Sunday, November 16, 2025

Eric presented me with a “present.”

 Monday 20th October 2025

As those who read this diary know, Mum likes her plants — houseplants as much as garden ones. Anyway, to my horror (and regret), I managed to drown one a few weeks back. Mum sometimes asks me to give them a watering, which is fine for the most part, as all but one are in proper plant pots with drainage holes in the bottom. That way, any extra water drains out into the saucer below.

There is one pot, though, that doesn’t have drainage holes, so if anyone overwaters it, the poor thing just sits in a bog. I did this without realising. It was only like that for a few days before Mum spotted my mistake, but apparently that was long enough to kill it. Soon the leaves began to yellow and drop off, and then the plant rotted altogether. Not even William, the gardener, has been able to revive it.

Well, this morning over breakfast, Eric presented me with a “present.” I opened it to find a gadget for testing whether a plant needs watering. I think, like the bike present that time, it was meant as a bit of a leg-pull — but it’s actually quite useful. It’s a thin rod with a gauge on one end; you stick the pointy end into the soil, and the gauge tells you how wet it is.

There was a good deal of merriment about that over breakfast. Mum even tried to claim it at one point. In the end, we struck a deal: she can borrow my moisture meter if I’m allowed to use her new feather duster. That was agreed — with the strict proviso that I don’t take the duster out to use on my tractor.

“That sounds like you’re going to be drawing up plans to have the front door widened a bit then, Katie!”

That was Eric’s solution to my feather duster restrictions.
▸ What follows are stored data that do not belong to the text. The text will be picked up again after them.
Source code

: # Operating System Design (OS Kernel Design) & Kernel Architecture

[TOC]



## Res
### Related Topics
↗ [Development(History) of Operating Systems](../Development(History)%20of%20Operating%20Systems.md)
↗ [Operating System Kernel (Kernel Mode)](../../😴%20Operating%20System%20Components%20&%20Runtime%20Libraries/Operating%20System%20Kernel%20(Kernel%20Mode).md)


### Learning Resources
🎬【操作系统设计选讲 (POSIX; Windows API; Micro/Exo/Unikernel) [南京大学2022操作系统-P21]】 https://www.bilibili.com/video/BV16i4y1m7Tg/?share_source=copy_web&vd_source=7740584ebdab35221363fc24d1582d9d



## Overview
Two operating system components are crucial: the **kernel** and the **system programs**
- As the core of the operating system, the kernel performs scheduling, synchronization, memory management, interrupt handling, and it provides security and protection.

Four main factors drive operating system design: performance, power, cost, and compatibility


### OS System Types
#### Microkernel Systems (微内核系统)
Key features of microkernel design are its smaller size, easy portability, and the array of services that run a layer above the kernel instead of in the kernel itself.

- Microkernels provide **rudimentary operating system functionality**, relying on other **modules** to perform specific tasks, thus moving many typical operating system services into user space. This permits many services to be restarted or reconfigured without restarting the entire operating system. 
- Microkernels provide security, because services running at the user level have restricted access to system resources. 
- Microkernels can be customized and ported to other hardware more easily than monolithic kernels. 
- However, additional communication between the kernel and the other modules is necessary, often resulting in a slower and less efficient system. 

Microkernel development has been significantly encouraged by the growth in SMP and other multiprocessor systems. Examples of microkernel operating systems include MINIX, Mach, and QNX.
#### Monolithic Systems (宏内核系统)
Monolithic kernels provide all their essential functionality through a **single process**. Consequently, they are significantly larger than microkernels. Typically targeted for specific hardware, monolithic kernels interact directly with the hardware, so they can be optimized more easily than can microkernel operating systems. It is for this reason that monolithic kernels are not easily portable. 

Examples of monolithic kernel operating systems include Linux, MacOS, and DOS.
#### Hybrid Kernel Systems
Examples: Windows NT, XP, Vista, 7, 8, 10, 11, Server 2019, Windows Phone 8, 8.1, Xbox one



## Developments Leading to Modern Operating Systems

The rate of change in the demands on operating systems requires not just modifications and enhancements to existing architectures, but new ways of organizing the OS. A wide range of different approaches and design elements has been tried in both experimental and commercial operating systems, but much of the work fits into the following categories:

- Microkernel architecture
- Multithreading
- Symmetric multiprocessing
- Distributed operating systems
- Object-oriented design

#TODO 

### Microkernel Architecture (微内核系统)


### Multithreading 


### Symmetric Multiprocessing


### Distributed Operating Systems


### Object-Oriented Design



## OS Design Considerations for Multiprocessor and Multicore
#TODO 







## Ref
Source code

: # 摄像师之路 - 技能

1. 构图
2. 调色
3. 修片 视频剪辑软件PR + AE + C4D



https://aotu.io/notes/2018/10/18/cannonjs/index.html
You can always count on him to provide a sensible answer to any problem.

This morning I helped Mum with some housework — cleaning, tidying, and what have you. I don’t mind doing it, and my company seems to mean a lot to her. Then this afternoon we made marmalade. It’s the first we’ve made while I’ve been here, though Mum says she always makes her own. We ran out a couple of weeks back, so we’ve been using shop-bought, which Eric has found something to complain about almost every morning. So tomorrow, at least, he should be happy.

This evening the kitchen still smells faintly of oranges and sugar, and the jars are lined up on the counter catching the lamplight. Mum says we’ll label them in the morning once they’re properly set. For now, it feels like a small, homely triumph — the sort of day that ends with laughter still hanging in the air and everything quietly in its place.